Lotus Magellan is an MS-DOS desktop search package, conceived and developed by Bill Gross and released in 1989 by Lotus Development Corporation, most famous for Lotus 1-2-3.

==Operation==
Running under MS-DOS, Magellan scans the directories and files on a drive or floppy diskettes and creates a master index. It is aware of various current formats and provides the ability to view files without launching the original applications that created them. Its most powerful feature is fuzzy searching, connecting files by relative frequency of keywords, allowing the user to organize related data no matter where or in what format it existed on the user's computer.

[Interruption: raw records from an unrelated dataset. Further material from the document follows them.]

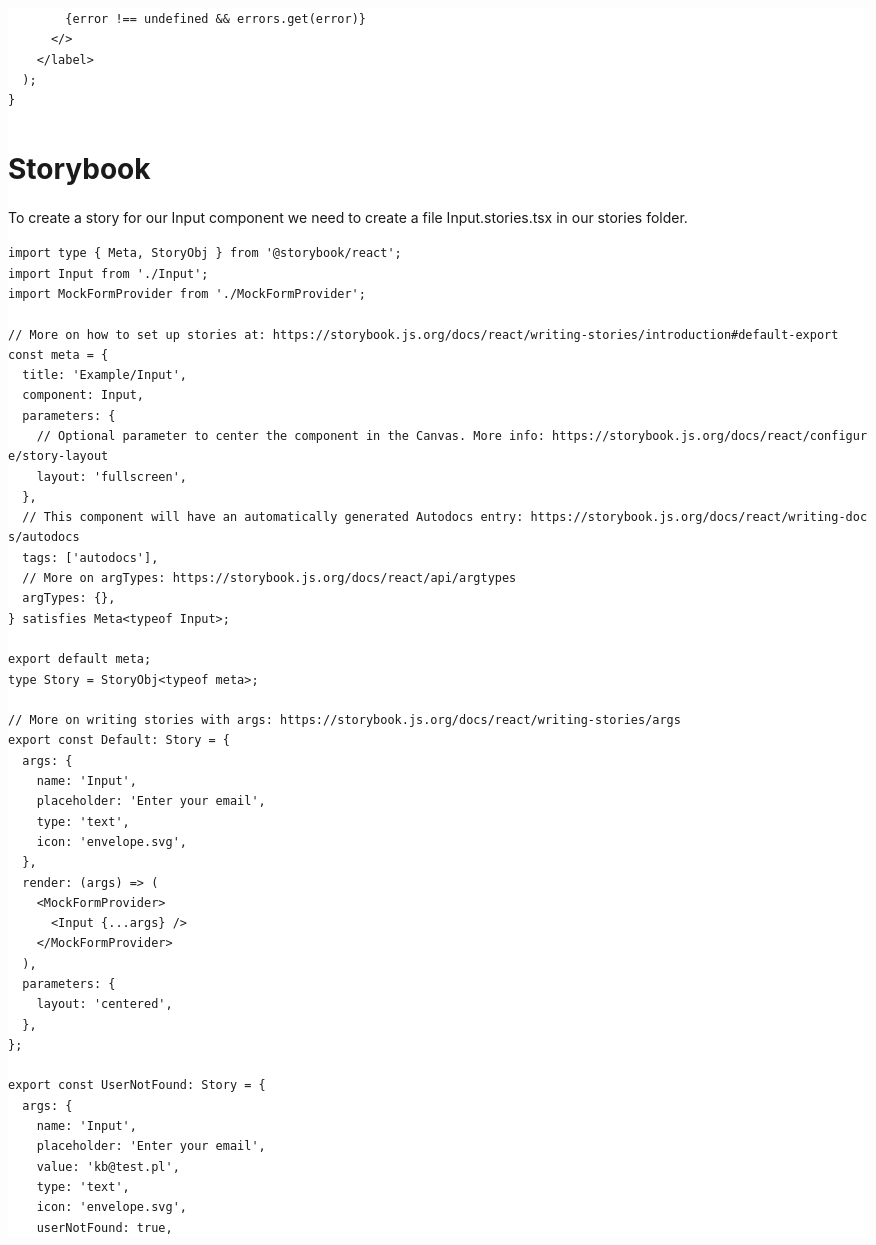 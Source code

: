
 ```tsx:title=stories/Label.tsx
        {error !== undefined && errors.get(error)}
      </>
    </label>
  );
}
```

# Storybook

To create a story for our Input component we need to create a file Input.stories.tsx in our stories folder.

```tsx:title=stories/Input.stories.tsx
import type { Meta, StoryObj } from '@storybook/react';
import Input from './Input';
import MockFormProvider from './MockFormProvider';

// More on how to set up stories at: https://storybook.js.org/docs/react/writing-stories/introduction#default-export
const meta = {
  title: 'Example/Input',
  component: Input,
  parameters: {
    // Optional parameter to center the component in the Canvas. More info: https://storybook.js.org/docs/react/configure/story-layout
    layout: 'fullscreen',
  },
  // This component will have an automatically generated Autodocs entry: https://storybook.js.org/docs/react/writing-docs/autodocs
  tags: ['autodocs'],
  // More on argTypes: https://storybook.js.org/docs/react/api/argtypes
  argTypes: {},
} satisfies Meta<typeof Input>;

export default meta;
type Story = StoryObj<typeof meta>;

// More on writing stories with args: https://storybook.js.org/docs/react/writing-stories/args
export const Default: Story = {
  args: {
    name: 'Input',
    placeholder: 'Enter your email',
    type: 'text',
    icon: 'envelope.svg',
  },
  render: (args) => (
    <MockFormProvider>
      <Input {...args} />
    </MockFormProvider>
  ),
  parameters: {
    layout: 'centered',
  },
};

export const UserNotFound: Story = {
  args: {
    name: 'Input',
    placeholder: 'Enter your email',
    value: 'kb@test.pl',
    type: 'text',
    icon: 'envelope.svg',
    userNotFound: true,
``` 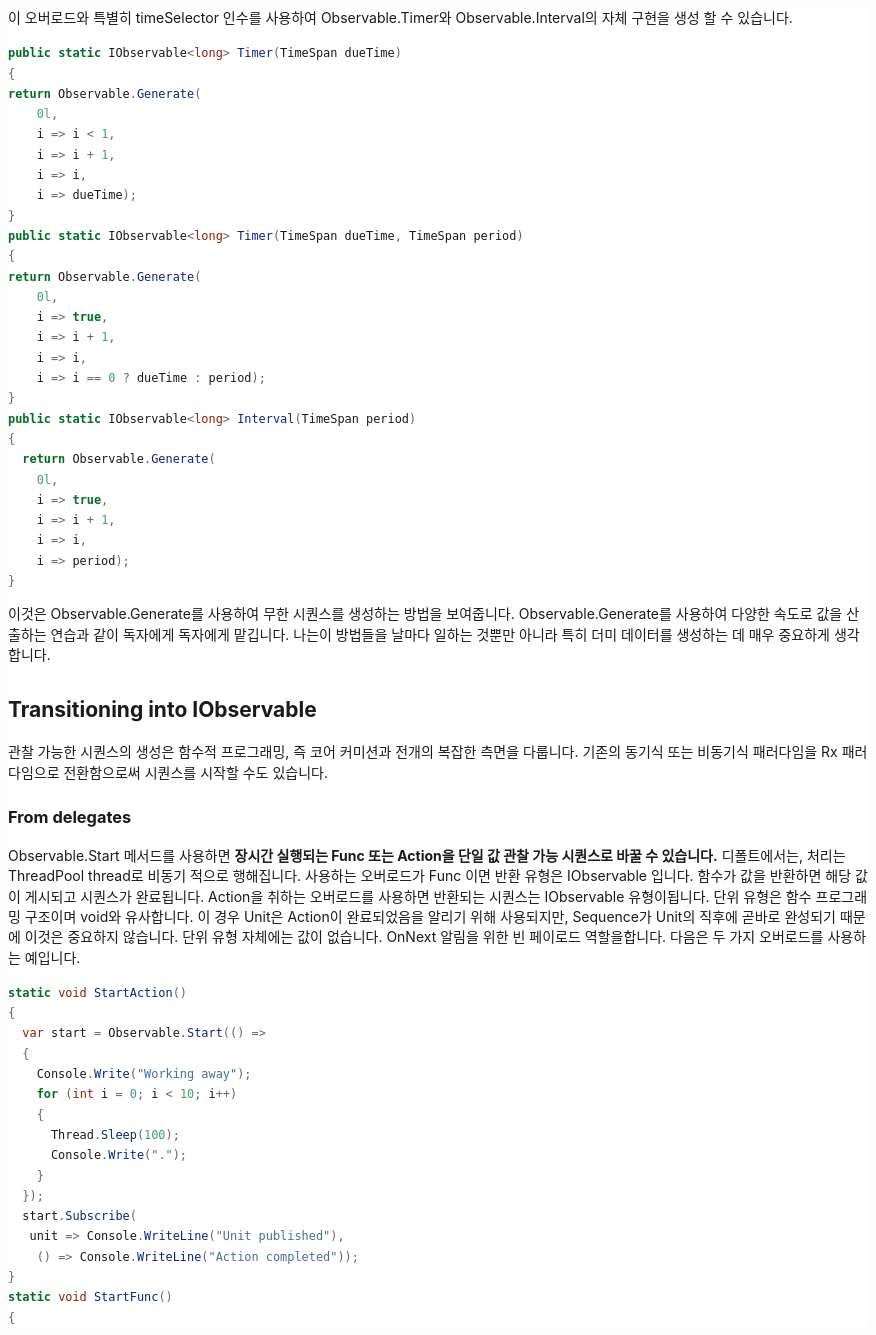 이 오버로드와 특별히 timeSelector 인수를 사용하여 Observable.Timer와 Observable.Interval의 자체 구현을 생성 할 수 있습니다.
``` csharp
public static IObservable<long> Timer(TimeSpan dueTime)
{
return Observable.Generate(
    0l,
    i => i < 1,
    i => i + 1,
    i => i,
    i => dueTime);
}
public static IObservable<long> Timer(TimeSpan dueTime, TimeSpan period)
{
return Observable.Generate(
    0l,
    i => true,
    i => i + 1,
    i => i,
    i => i == 0 ? dueTime : period);
}
public static IObservable<long> Interval(TimeSpan period)
{
  return Observable.Generate(
    0l,
    i => true,
    i => i + 1,
    i => i,
    i => period);
}
```

이것은 Observable.Generate를 사용하여 무한 시퀀스를 생성하는 방법을 보여줍니다. Observable.Generate를 사용하여 다양한 속도로 값을 산출하는 연습과 같이 독자에게 독자에게 맡깁니다. 나는이 방법들을 날마다 일하는 것뿐만 아니라 특히 더미 데이터를 생성하는 데 매우 중요하게 생각합니다.

## Transitioning into IObservable<T>
관찰 가능한 시퀀스의 생성은 함수적 프로그래밍, 즉 코어 커미션과 전개의 복잡한 측면을 다룹니다. 기존의 동기식 또는 비동기식 패러다임을 Rx 패러다임으로 전환함으로써 시퀀스를 시작할 수도 있습니다.

### From delegates
Observable.Start 메서드를 사용하면 **장시간 실행되는 Func <T> 또는 Action을 단일 값 관찰 가능 시퀀스로 바꿀 수 있습니다.** 디폴트에서는, 처리는 ThreadPool thread로 비동기 적으로 행해집니다. 
사용하는 오버로드가 Func <T>이면 반환 유형은 IObservable <T>입니다. 함수가 값을 반환하면 해당 값이 게시되고 시퀀스가 완료됩니다. 
Action을 취하는 오버로드를 사용하면 반환되는 시퀀스는 IObservable <Unit> 유형이됩니다. 
단위 유형은 함수 프로그래밍 구조이며 void와 유사합니다. 이 경우 Unit은 Action이 완료되었음을 알리기 위해 사용되지만, 
Sequence가 Unit의 직후에 곧바로 완성되기 때문에 이것은 중요하지 않습니다. 단위 유형 자체에는 값이 없습니다. OnNext 알림을 위한 빈 페이로드 역할을합니다. 
다음은 두 가지 오버로드를 사용하는 예입니다.
``` csharp
static void StartAction()
{
  var start = Observable.Start(() =>
  {
    Console.Write("Working away");
    for (int i = 0; i < 10; i++)
    {
      Thread.Sleep(100);
      Console.Write(".");
    }
  });
  start.Subscribe(
   unit => Console.WriteLine("Unit published"), 
    () => Console.WriteLine("Action completed"));
}
static void StartFunc()
{
```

Given this "semantic view" of the user's file system, Magellan not only exposes "hidden meaning" from disparate data, but also facilitates the actual movement of files and directories into a better physical organization. Advertisements promised to "Get all your ducks in a row" and showed a picture of a line of obedient rubber ducks.

==Fate==
Lotus discontinued Magellan in the early 1990s, after selling about 500,000 copies at about $50 each. Magellan was one of several significant developments from Lotus Software (i.e. "1-2-3", "Notes" and office software for the Apple Macintosh) that, despite significant usefulness and market share, failed to keep the company afloat. Lotus was acquired by IBM in 1995. The old MS-DOS Lotus software Magellan, Lotus Agenda, HAL, and Lotus Manuscript have since been released as freeware.

==Reception==
James Fallows bemoaned Magellan's discontinuation, writing in 1997 that he still used it despite the difficulty of running the DOS application on Microsoft Windows.